> _Work to complete_
Scan the lines below for "then" and copy the matches.

Dataset entries
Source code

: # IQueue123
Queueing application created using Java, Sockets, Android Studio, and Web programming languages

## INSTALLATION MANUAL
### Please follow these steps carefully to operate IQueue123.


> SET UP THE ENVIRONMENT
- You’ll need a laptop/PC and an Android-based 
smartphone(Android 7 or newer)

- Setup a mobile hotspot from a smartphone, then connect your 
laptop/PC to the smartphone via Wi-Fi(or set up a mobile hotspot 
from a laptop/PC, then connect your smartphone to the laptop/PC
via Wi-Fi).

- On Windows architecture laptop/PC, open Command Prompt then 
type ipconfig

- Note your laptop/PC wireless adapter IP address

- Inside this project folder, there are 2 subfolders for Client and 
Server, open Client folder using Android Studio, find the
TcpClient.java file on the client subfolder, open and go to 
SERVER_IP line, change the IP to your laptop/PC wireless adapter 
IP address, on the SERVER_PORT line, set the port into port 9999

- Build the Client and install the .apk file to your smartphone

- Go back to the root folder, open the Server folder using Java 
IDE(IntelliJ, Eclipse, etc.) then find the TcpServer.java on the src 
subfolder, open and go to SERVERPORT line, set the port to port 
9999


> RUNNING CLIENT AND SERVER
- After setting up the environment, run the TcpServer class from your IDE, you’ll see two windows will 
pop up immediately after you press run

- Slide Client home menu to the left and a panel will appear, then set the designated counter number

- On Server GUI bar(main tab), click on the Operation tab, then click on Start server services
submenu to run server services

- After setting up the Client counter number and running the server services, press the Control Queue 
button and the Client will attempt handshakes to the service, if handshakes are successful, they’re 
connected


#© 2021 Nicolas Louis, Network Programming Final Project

> _Answer box_
- Setup a mobile hotspot from a smartphone, then connect your 
from a laptop/PC, then connect your smartphone to the laptop/PC
- On Windows architecture laptop/PC, open Command Prompt then 
IDE(IntelliJ, Eclipse, etc.) then find the TcpServer.java on the src 
- Slide Client home menu to the left and a panel will appear, then set the designated counter number
- On Server GUI bar(main tab), click on the Operation tab, then click on Start server services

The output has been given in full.